▶ EXERCISE PROMPT: Would you output the entries below only from the line containing "1. [[Linux驱动相关|linux_008]]" through the line containing "1. [[从内核空间到用户空间（FUSE /", exactly as they stand and with both ends included?

Records excerpted from a collection:
════════════════════
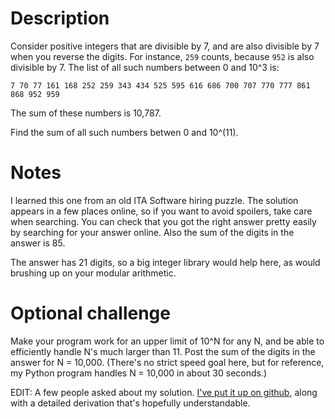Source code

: # Description

Consider positive integers that are divisible by 7, and are also divisible by 7 when you reverse the digits. For instance, `259` counts, because `952` is also divisible by 7. The list of all such numbers between 0 and 10^3 is:

	7 70 77 161 168 252 259 343 434 525 595 616 686 700 707 770 777 861 868 952 959

The sum of these numbers is 10,787.

Find the sum of all such numbers betwen 0 and 10^(11).

# Notes

I learned this one from an old ITA Software hiring puzzle. The solution appears in a few places online, so if you want to avoid spoilers, take care when searching. You can check that you got the right answer pretty easily by searching for your answer online. Also the sum of the digits in the answer is 85.

The answer has 21 digits, so a big integer library would help here, as would brushing up on your modular arithmetic.

# Optional challenge

Make your program work for an upper limit of 10^N for any N, and be able to efficiently handle N's much larger than 11. Post the sum of the digits in the answer for N = 10,000. (There's no strict speed goal here, but for reference, my Python program handles N = 10,000 in about 30 seconds.)

EDIT: A few people asked about my solution. [I've put it up on github](https://github.com/cosmologicon/problems/tree/master/lucky7s), along with a detailed derivation that's hopefully understandable.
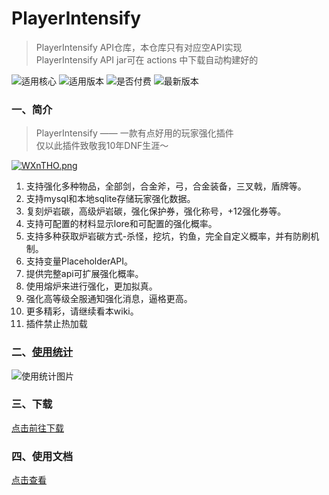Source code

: # PlayerIntensify

> PlayerIntensify API仓库，本仓库只有对应空API实现  
> PlayerIntensify API jar可在 actions 中下载自动构建好的

![适用核心](https://img.shields.io/badge/适用核心-Spigot|Folia-blue)
![适用版本](https://img.shields.io/badge/适用版本-1.14.x--1.21.x-blue)
![是否付费](https://img.shields.io/badge/是否付费-否-blue)
![最新版本](https://img.shields.io/github/v/release/handy-git/PlayerIntensifyVersions?label=%E6%9C%80%E6%96%B0%E7%89%88%E6%9C%AC)

### 一、简介

> PlayerIntensify —— 一款有点好用的玩家强化插件  
> 仅以此插件致敬我10年DNF生涯～

[![WXnTHO.png](https://z3.ax1x.com/2021/07/30/WXnTHO.png)](https://imgtu.com/i/WXnTHO)

1. 支持强化多种物品，全部剑，合金斧，弓，合金装备，三叉戟，盾牌等。
2. 支持mysql和本地sqlite存储玩家强化数据。
3. 复刻炉岩碳，高级炉岩碳，强化保护券，强化称号，+12强化券等。
4. 支持可配置的材料显示lore和可配置的强化概率。
5. 支持多种获取炉岩碳方式-杀怪，挖坑，钓鱼，完全自定义概率，并有防刷机制。
6. 支持变量PlaceholderAPI。
7. 提供完整api可扩展强化概率。
8. 使用熔炉来进行强化，更加拟真。
9. 强化高等级全服通知强化消息，逼格更高。
10. 更多精彩，请继续看本wiki。
11. 插件禁止热加载

### 二、[使用统计](https://bstats.org/plugin/bukkit/PlayerIntensify/10303)

![使用统计图片](https://bstats.org/signatures/bukkit/PlayerIntensify.svg)

### 三、下载

[点击前往下载](https://www.123pan.com/s/9DpPjv-qILgh.html)

### 四、使用文档

[点击查看](https://ricedoc.handyplus.cn/wiki/PlayerIntensify/README)
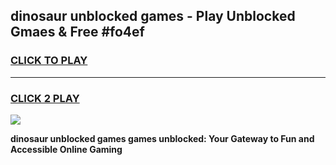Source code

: 
## dinosaur unblocked games - Play Unblocked Gmaes & Free #fo4ef
<h3>
<a href="https://news.freeplayer.one?title=dinosaur_unblocked_games&ref=26F">CLICK TO PLAY</a></h3>
<hr>

<h3>
<a href="https://news.freeplayer.one?title=dinosaur_unblocked_games&ref=26F">CLICK 2 PLAY</a>
  
</h3>

<a href="https://news.freeplayer.one?title=dinosaur_unblocked_games&ref=26F/"><img src="https://clearcache.store/games.png"></a>


**dinosaur unblocked games games unblocked: Your Gateway to Fun and Accessible Online Gaming**
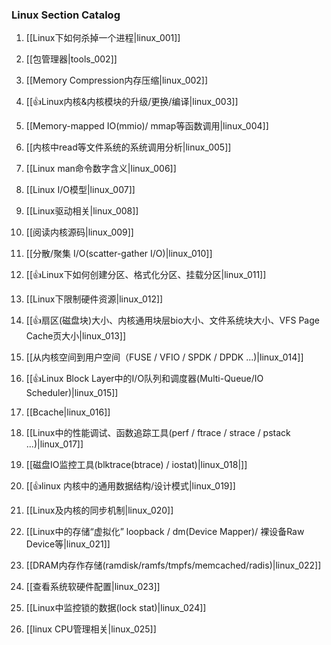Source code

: ### Linux Section Catalog

1. [[Linux下如何杀掉一个进程|linux_001]]

1. [[包管理器|tools_002]]

1. [[Memory Compression内存压缩|linux_002]]

1. [[👍Linux内核&内核模块的升级/更换/编译|linux_003]]

1. [[Memory-mapped IO(mmio)/ mmap等函数调用|linux_004]]

1. [[内核中read等文件系统的系统调用分析|linux_005]]

1. [[Linux man命令数字含义|linux_006]]

1. [[Linux I/O模型|linux_007]]

1. [[Linux驱动相关|linux_008]]

1. [[阅读内核源码|linux_009]]

1. [[分散/聚集 I/O(scatter-gather I/O)|linux_010]]

1. [[👍Linux下如何创建分区、格式化分区、挂载分区|linux_011]]

1. [[Linux下限制硬件资源|linux_012]]

1. [[👍扇区(磁盘块)大小、内核通用块层bio大小、文件系统块大小、VFS Page Cache页大小|linux_013]]

1. [[从内核空间到用户空间（FUSE / VFIO / SPDK / DPDK ...)|linux_014]]

1. [[👍Linux Block Layer中的I/O队列和调度器(Multi-Queue/IO Scheduler)|linux_015]]

1. [[Bcache|linux_016]]

1. [[Linux中的性能调试、函数追踪工具(perf / ftrace / strace / pstack ...)|linux_017]]

1. [[磁盘IO监控工具(blktrace(btrace) / iostat)|linux_018|]]

1. [[👍linux 内核中的通用数据结构/设计模式|linux_019]]

1. [[Linux及内核的同步机制|linux_020]]

1. [[Linux中的存储“虚拟化” loopback / dm(Device Mapper)/ 裸设备Raw Device等|linux_021]]

1. [[DRAM内存作存储(ramdisk/ramfs/tmpfs/memcached/radis)|linux_022]]

1. [[查看系统软硬件配置|linux_023]]

1. [[Linux中监控锁的数据(lock stat)|linux_024]]

1. [[linux CPU管理相关|linux_025]]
════════════════════
▶ SOLUTION FOR THIS PROBLEM:
1. [[Linux驱动相关|linux_008]]

1. [[阅读内核源码|linux_009]]

1. [[分散/聚集 I/O(scatter-gather I/O)|linux_010]]

1. [[👍Linux下如何创建分区、格式化分区、挂载分区|linux_011]]

1. [[Linux下限制硬件资源|linux_012]]

1. [[👍扇区(磁盘块)大小、内核通用块层bio大小、文件系统块大小、VFS Page Cache页大小|linux_013]]

1. [[从内核空间到用户空间（FUSE / VFIO / SPDK / DPDK ...)|linux_014]]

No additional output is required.